● Exercise description
Among the entries below, how many lines include the string "Markdown"? Answer with only the number.

● Record set
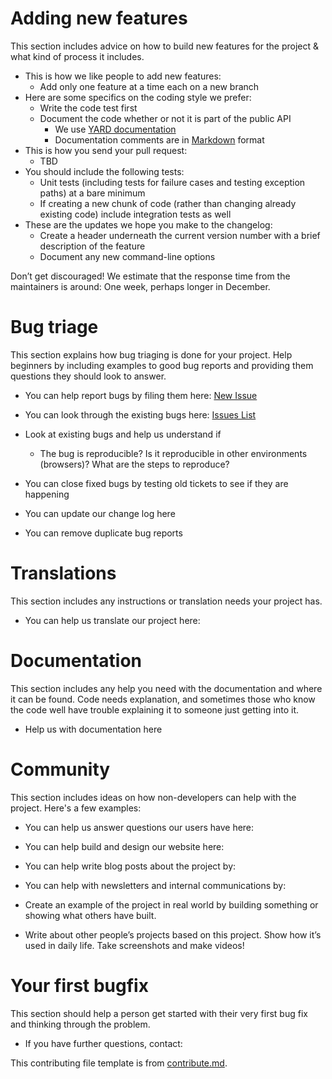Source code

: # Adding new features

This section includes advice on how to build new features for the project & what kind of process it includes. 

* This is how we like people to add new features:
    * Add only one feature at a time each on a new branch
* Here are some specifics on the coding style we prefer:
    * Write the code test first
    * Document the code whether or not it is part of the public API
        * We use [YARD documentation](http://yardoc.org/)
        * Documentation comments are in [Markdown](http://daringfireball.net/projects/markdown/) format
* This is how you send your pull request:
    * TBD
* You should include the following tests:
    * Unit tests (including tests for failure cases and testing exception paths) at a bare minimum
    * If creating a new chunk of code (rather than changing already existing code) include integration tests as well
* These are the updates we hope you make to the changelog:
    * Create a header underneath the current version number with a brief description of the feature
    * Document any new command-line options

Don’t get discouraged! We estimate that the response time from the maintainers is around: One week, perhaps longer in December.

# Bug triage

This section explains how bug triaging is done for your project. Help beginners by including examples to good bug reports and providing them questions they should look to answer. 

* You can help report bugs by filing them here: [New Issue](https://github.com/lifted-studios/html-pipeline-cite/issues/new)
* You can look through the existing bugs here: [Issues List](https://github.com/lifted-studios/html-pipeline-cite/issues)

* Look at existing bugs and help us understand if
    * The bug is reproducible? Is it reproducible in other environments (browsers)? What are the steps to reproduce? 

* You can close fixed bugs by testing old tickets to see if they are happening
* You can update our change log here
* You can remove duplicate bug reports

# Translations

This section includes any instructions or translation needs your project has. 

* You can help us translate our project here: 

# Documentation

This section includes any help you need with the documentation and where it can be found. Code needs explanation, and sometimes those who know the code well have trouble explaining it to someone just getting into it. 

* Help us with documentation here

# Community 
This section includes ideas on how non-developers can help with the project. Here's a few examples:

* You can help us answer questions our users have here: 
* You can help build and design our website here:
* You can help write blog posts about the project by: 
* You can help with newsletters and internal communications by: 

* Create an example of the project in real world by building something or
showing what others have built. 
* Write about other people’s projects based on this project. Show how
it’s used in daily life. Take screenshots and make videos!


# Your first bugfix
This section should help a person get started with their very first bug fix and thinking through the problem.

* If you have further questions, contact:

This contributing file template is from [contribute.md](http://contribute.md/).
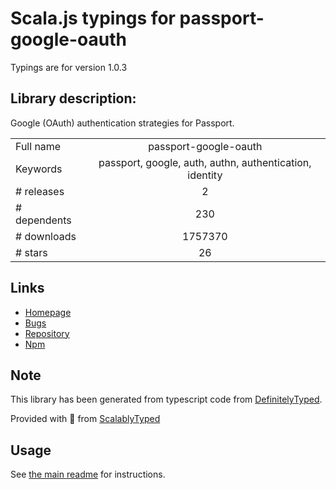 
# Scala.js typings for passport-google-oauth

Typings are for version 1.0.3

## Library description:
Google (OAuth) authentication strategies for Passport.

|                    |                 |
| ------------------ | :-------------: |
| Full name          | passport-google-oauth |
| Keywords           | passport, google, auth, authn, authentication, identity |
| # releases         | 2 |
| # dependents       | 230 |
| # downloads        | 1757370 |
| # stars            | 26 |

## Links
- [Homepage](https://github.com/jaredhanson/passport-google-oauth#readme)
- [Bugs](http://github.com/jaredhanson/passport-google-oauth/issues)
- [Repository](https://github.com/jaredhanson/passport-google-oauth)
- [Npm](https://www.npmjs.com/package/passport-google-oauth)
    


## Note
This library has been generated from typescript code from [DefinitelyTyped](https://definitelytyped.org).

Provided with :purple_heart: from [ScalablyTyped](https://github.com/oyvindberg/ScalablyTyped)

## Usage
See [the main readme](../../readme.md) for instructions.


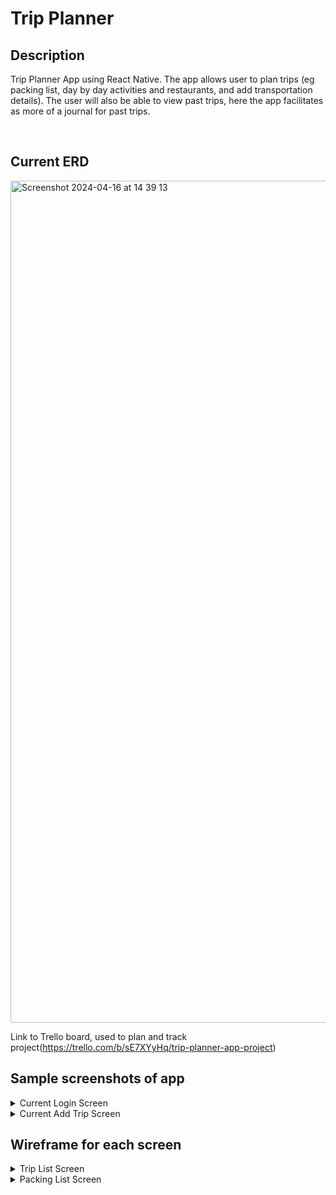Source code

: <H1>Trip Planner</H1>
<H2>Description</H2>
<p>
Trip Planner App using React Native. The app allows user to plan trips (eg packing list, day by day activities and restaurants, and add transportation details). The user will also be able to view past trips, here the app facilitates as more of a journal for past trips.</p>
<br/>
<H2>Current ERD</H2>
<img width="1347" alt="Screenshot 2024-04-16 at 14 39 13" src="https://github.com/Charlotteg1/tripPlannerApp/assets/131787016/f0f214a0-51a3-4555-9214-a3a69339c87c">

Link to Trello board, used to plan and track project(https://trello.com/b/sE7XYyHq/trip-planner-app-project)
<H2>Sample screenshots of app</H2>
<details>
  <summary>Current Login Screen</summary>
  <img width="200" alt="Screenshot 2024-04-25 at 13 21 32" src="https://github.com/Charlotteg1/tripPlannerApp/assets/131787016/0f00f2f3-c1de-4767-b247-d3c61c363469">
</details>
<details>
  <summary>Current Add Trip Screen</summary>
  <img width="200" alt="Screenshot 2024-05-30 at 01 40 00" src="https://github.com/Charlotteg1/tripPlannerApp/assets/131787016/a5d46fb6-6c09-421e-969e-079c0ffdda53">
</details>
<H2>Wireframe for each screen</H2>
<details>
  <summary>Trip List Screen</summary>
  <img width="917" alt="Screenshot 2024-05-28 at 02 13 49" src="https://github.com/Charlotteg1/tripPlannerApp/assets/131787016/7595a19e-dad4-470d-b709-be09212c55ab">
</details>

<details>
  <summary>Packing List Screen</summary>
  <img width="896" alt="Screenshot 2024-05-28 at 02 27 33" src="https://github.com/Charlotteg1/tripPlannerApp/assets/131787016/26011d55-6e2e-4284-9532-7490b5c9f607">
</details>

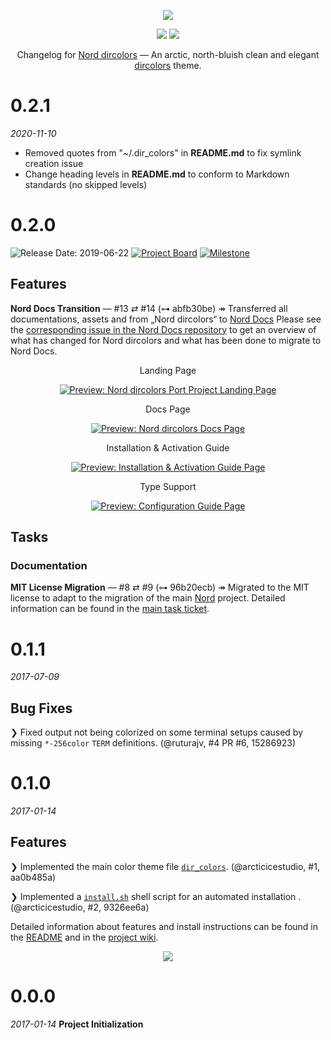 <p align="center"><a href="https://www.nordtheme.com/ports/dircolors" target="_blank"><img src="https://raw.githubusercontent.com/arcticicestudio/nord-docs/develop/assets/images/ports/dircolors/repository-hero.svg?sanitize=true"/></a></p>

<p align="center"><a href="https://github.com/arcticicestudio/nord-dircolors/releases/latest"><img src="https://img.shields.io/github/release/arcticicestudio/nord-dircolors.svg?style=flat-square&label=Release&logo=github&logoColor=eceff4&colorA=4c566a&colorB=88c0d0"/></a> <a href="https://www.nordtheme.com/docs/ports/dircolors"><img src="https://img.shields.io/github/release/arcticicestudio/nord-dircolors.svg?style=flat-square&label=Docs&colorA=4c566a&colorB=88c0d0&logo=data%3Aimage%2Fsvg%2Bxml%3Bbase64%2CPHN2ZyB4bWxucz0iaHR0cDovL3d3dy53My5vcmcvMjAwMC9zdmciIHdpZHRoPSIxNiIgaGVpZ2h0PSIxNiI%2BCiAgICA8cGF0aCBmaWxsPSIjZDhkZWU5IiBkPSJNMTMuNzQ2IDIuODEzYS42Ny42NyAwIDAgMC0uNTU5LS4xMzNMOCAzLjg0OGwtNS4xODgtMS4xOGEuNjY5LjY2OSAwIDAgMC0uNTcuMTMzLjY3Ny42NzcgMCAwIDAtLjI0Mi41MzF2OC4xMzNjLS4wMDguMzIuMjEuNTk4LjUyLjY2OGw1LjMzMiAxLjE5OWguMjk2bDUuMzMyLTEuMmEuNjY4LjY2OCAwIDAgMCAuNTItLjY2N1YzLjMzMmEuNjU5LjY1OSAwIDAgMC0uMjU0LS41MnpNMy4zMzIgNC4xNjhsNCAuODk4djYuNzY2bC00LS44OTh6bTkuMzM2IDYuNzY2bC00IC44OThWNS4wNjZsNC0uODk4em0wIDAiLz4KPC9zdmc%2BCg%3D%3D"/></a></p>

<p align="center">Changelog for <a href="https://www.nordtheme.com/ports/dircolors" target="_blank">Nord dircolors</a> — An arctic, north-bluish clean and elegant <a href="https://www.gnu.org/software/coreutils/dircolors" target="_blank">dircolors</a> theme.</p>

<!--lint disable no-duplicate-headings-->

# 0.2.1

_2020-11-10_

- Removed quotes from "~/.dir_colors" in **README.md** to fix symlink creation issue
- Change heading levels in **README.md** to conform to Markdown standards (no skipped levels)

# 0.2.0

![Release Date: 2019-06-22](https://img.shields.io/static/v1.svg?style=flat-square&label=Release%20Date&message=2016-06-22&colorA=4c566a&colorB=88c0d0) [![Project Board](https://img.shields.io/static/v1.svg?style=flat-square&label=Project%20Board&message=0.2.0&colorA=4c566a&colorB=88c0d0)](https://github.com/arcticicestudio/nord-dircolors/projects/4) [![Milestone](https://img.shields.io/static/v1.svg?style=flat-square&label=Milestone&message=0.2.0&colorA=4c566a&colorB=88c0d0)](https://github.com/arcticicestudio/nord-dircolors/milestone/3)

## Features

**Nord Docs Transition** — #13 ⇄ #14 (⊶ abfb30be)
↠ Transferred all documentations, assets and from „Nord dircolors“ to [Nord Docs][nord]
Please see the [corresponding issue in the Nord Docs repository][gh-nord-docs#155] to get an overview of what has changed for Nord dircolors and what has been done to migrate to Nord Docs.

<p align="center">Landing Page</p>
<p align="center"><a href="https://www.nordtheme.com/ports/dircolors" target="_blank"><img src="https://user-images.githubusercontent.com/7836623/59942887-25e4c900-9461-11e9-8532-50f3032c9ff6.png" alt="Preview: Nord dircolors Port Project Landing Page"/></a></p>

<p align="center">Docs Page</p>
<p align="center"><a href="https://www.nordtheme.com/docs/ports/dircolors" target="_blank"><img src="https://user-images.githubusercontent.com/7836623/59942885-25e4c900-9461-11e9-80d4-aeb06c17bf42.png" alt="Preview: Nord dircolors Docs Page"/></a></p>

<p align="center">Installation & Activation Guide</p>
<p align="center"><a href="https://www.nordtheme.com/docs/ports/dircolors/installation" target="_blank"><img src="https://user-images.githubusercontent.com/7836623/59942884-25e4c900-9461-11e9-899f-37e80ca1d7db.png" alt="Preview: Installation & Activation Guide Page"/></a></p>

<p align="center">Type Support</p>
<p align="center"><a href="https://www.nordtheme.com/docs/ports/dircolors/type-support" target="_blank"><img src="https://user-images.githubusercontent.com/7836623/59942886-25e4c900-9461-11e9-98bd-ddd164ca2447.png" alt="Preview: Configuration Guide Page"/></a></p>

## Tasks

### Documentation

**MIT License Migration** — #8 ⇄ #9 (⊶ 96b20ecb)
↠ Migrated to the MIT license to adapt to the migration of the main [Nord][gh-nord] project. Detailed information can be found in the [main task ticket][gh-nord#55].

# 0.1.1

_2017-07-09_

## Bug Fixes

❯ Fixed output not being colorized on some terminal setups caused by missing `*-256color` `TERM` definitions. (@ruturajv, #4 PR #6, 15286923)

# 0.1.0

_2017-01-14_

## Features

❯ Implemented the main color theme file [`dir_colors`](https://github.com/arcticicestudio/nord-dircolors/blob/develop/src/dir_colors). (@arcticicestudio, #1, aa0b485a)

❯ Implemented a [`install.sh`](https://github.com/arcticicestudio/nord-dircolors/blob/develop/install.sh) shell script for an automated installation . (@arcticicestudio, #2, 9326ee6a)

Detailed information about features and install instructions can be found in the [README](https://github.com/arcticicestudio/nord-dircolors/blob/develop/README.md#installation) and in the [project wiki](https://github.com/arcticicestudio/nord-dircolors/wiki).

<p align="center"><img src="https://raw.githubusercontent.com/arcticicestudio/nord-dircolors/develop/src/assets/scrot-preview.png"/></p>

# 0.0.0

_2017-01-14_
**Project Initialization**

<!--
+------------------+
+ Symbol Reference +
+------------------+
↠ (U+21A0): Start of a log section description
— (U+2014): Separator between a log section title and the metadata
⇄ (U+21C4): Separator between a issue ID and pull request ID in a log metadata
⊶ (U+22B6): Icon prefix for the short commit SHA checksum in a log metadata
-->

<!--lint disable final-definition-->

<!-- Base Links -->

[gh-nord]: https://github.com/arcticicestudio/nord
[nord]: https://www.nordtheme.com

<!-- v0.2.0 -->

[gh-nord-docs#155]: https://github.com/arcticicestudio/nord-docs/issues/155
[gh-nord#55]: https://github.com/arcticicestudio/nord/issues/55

...

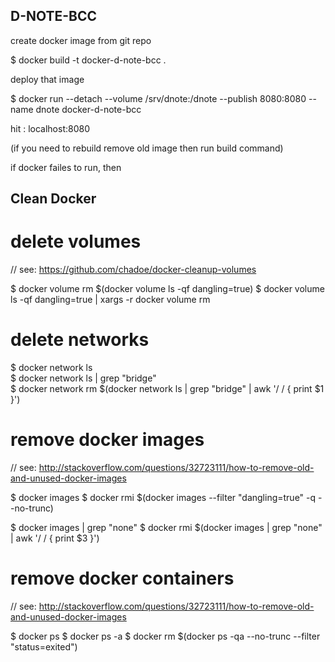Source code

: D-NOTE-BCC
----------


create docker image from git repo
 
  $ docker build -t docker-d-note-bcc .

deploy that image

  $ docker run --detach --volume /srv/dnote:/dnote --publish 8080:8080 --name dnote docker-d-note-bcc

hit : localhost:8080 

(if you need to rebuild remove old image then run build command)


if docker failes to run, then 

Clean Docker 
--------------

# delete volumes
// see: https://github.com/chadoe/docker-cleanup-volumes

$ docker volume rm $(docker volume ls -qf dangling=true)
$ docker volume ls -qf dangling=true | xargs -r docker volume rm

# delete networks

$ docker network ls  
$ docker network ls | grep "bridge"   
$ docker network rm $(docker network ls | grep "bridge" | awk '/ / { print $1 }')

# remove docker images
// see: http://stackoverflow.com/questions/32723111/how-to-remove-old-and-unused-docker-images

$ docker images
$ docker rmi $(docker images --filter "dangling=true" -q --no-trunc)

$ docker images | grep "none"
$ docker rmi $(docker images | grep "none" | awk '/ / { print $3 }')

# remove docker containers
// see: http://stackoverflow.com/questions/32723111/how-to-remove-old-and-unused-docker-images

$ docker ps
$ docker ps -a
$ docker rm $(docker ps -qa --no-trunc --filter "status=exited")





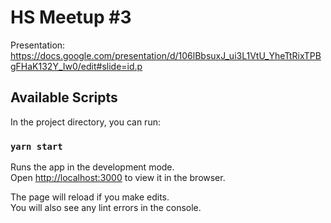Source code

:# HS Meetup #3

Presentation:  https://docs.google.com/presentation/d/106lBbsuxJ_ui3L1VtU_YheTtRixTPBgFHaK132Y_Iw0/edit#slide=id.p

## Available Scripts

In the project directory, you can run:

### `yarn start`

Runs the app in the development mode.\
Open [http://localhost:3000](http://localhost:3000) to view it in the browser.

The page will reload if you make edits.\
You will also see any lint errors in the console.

● Worked solution
2